DocketNumber: 84-4203-C-1; CA A35436
Citation Numbers: 80 Or. App. 322, 722 P.2d 38, 1986 Ore. App. LEXIS 3115
Judges: Joseph, Richards, Richardson
Filed Date: 7/23/1986
Status: Precedential
Modified Date: 11/13/2024
Defendant appeals convictions for attempted murder, ORS 161.405, 163.115, assault in the first degree, ORS 163.185, and robbery in the first degree. ORS 164.415. The convictions arose from an incident in which defendant stabbed the victim with a knife while trying to steal money and property from him. The trial court sentenced defendant to 20 years in prison, with a 10-year minimum, on the attempted murder conviction and “merged” the assault conviction into the attempted murder only for the purposes of sentencing. It also sentenced him to 20 years in prison, with a 10-year minimum, on the robbery conviction, to run consecutively with the sentence on the other two convictions. Defendant assigns error to the trial court’s failure to merge the convictions for assault and robbery into a single conviction for attempted murder.

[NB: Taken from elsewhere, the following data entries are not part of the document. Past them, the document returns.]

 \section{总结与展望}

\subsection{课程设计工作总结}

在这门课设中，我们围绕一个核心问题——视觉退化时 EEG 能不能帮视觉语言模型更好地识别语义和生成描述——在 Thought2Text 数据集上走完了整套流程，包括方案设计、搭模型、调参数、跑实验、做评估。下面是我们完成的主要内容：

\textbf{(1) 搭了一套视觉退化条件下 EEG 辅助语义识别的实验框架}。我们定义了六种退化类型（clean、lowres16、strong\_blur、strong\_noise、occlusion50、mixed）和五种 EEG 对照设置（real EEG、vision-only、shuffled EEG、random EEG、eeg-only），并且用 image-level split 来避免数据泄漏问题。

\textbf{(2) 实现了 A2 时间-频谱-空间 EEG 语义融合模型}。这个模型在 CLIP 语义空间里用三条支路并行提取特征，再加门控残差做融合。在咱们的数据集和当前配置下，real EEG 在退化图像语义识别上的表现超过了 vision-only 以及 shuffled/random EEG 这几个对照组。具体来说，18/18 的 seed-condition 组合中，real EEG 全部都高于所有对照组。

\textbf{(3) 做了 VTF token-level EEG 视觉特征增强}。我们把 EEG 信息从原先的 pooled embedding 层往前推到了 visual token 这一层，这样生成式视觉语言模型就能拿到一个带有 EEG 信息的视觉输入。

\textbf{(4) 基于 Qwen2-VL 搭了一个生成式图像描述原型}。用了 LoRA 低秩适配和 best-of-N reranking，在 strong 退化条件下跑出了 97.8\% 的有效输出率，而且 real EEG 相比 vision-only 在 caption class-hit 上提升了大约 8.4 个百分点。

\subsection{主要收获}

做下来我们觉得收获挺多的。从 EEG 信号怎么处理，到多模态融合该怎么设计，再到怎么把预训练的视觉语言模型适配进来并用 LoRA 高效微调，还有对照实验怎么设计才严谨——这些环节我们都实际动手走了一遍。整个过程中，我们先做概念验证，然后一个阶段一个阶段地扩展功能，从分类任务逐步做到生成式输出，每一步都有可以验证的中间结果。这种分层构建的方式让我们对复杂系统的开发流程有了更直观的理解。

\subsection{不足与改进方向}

The state concedes that the trial court should have merged the assault conviction with the attempted murder conviction, because it relied on the same events to prove the assault and the attempted murder. State v. Lavender, 68 Or App 514, 682 P2d 823, rev den 297 Or 547 (1984). It argues that the attempted murder and robbery conviction are separate and should not be merged.
In State v. Fickes, 36 Or App 361, 584 P2d 770 (1978), we held that when the state relies on the same act to establish the use of physical force element of robbery and to prove attempted murder, the robbery conviction merges into the attempted murder conviction. The state relied on the stabbing to prove the use of physical force element of both robbery and attempted murder; under Fickes, defendant’s robbery conviction must be merged into his attempted murder conviction.
Remanded for entry of judgment of conviction for attempted murder only and for resentencing.
We do not address defendant’s other assignments of error, because he did not preserve them in the trial court.